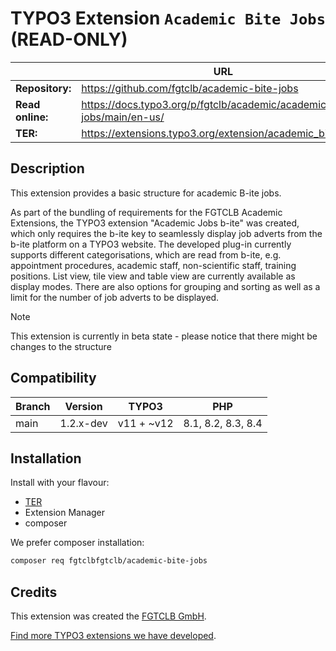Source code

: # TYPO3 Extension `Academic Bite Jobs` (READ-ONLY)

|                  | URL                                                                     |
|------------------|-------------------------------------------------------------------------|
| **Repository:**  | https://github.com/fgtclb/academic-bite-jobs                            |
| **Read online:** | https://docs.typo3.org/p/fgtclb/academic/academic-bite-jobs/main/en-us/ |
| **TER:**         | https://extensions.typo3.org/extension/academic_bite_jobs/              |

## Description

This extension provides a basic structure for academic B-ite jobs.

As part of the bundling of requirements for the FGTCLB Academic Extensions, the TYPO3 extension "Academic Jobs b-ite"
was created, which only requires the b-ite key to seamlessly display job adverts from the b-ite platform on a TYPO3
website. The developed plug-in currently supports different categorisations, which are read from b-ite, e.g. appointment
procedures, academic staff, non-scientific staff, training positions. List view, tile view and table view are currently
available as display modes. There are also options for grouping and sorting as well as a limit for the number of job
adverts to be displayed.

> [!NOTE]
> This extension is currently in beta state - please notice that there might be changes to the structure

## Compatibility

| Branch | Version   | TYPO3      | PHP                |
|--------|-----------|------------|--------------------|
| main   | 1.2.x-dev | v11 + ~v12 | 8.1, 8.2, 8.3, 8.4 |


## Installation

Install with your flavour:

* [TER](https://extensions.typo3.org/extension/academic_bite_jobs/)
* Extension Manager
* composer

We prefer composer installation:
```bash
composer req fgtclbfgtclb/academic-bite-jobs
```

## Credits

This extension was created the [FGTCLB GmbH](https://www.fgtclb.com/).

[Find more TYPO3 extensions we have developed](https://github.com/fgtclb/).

---

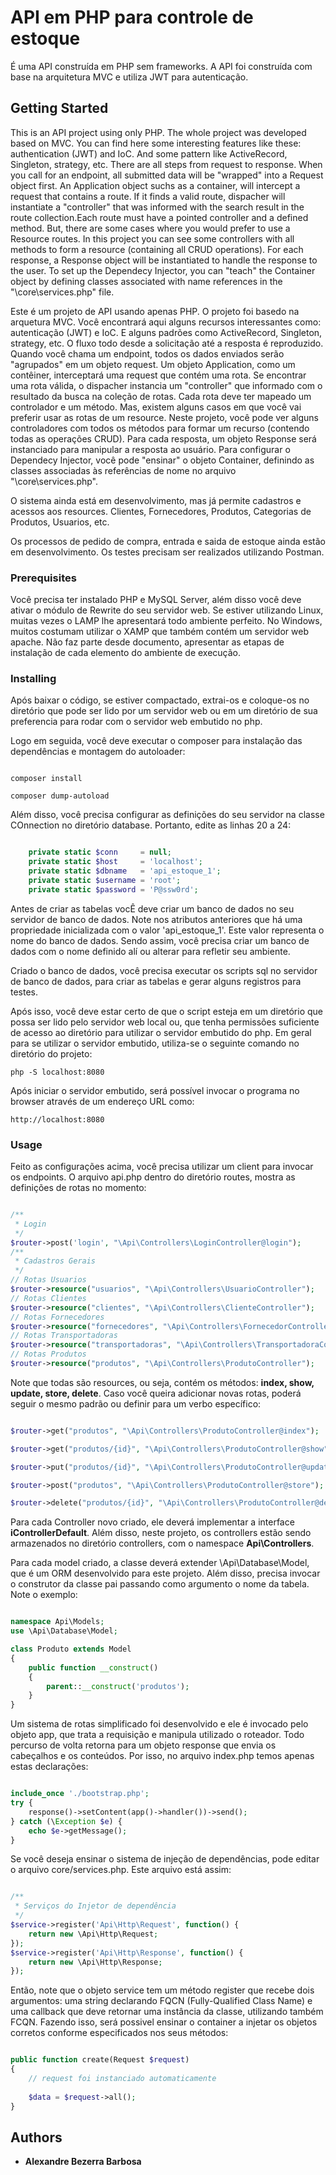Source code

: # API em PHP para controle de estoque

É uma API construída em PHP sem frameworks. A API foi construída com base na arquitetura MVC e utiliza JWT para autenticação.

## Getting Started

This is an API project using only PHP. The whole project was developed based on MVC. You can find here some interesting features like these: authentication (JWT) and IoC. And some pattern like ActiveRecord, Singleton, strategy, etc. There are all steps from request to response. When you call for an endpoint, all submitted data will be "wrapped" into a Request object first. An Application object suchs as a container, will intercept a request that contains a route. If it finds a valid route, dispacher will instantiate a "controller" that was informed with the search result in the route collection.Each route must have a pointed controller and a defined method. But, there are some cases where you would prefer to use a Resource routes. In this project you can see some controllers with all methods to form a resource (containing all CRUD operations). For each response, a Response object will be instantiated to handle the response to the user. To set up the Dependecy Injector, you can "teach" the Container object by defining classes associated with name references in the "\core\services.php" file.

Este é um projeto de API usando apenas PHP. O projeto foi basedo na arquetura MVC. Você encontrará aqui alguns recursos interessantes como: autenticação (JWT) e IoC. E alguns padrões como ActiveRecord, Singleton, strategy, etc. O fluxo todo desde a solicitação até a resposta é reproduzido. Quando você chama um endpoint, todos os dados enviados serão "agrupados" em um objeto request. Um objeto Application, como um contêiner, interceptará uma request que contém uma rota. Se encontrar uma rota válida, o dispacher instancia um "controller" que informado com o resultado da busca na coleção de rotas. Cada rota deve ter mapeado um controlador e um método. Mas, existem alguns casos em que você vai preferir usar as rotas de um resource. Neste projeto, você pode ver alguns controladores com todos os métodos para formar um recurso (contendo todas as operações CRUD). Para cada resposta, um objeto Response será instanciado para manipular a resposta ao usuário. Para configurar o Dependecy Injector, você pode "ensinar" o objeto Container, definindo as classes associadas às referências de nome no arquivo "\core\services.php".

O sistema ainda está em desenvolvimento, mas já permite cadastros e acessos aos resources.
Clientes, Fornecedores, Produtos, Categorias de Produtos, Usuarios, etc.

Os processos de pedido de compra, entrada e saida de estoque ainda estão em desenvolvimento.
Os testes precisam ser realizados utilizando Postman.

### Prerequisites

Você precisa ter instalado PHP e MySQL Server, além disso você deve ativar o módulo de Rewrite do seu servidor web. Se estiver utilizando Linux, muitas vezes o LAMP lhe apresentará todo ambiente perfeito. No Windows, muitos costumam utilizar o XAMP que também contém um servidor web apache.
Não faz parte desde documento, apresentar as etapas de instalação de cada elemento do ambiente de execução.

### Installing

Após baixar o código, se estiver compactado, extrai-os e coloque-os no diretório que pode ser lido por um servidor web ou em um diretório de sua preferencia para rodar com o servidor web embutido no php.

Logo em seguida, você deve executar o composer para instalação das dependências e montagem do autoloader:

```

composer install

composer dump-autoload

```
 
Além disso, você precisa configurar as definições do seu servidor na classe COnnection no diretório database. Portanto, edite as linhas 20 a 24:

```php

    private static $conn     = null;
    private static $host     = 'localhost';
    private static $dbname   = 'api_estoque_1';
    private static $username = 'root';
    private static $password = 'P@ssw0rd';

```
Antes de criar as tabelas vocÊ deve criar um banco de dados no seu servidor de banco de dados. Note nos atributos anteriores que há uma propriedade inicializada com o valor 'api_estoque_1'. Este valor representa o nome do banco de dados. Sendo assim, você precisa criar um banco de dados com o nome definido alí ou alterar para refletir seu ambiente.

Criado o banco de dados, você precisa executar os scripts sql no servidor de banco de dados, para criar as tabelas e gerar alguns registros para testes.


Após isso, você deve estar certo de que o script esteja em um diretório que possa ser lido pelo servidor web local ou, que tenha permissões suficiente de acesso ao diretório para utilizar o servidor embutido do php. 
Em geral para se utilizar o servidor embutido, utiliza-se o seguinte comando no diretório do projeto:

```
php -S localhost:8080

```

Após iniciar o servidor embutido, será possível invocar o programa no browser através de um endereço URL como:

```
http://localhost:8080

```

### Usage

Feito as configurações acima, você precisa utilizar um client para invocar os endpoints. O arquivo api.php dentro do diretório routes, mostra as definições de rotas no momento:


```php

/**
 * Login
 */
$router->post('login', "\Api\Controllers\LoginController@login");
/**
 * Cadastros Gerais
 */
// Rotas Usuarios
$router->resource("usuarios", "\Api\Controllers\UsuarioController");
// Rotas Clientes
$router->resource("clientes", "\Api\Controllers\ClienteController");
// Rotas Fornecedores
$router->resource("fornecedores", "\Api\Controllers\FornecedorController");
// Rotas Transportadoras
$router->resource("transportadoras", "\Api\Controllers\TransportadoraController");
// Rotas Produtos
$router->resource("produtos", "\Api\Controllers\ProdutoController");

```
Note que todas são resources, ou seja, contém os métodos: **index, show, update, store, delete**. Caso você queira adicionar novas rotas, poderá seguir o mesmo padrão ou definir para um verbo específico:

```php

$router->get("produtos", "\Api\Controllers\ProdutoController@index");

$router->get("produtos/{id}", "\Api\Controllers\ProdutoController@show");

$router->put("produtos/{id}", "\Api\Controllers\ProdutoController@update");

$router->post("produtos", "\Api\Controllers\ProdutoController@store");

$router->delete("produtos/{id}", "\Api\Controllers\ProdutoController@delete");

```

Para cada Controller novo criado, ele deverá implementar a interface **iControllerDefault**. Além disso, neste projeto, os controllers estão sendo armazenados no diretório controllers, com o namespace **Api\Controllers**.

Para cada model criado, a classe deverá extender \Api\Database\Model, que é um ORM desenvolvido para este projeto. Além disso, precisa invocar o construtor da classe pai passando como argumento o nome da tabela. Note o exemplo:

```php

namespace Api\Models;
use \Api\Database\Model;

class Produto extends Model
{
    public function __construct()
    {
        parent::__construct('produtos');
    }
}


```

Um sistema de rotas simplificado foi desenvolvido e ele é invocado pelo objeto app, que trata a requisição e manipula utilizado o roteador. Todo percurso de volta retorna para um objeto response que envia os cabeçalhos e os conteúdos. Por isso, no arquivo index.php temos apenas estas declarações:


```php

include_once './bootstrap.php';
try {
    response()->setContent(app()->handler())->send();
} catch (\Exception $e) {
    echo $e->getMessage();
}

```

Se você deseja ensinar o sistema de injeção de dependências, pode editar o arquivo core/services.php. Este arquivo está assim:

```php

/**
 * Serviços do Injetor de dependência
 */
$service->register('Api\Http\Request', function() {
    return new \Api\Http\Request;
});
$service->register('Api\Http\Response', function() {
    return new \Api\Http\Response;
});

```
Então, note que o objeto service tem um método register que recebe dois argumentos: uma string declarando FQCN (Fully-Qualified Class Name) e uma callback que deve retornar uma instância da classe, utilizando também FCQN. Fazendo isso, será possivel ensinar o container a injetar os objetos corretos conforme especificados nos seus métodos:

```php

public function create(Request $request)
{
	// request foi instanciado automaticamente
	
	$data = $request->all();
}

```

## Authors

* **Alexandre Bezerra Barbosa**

--- WHAT IS EXPECTED ---
Which lines of the material contain "static"? List them.

--- EXERCISE ANSWER ---
    private static $conn     = null;
    private static $host     = 'localhost';
    private static $dbname   = 'api_estoque_1';
    private static $username = 'root';
    private static $password = 'P@ssw0rd';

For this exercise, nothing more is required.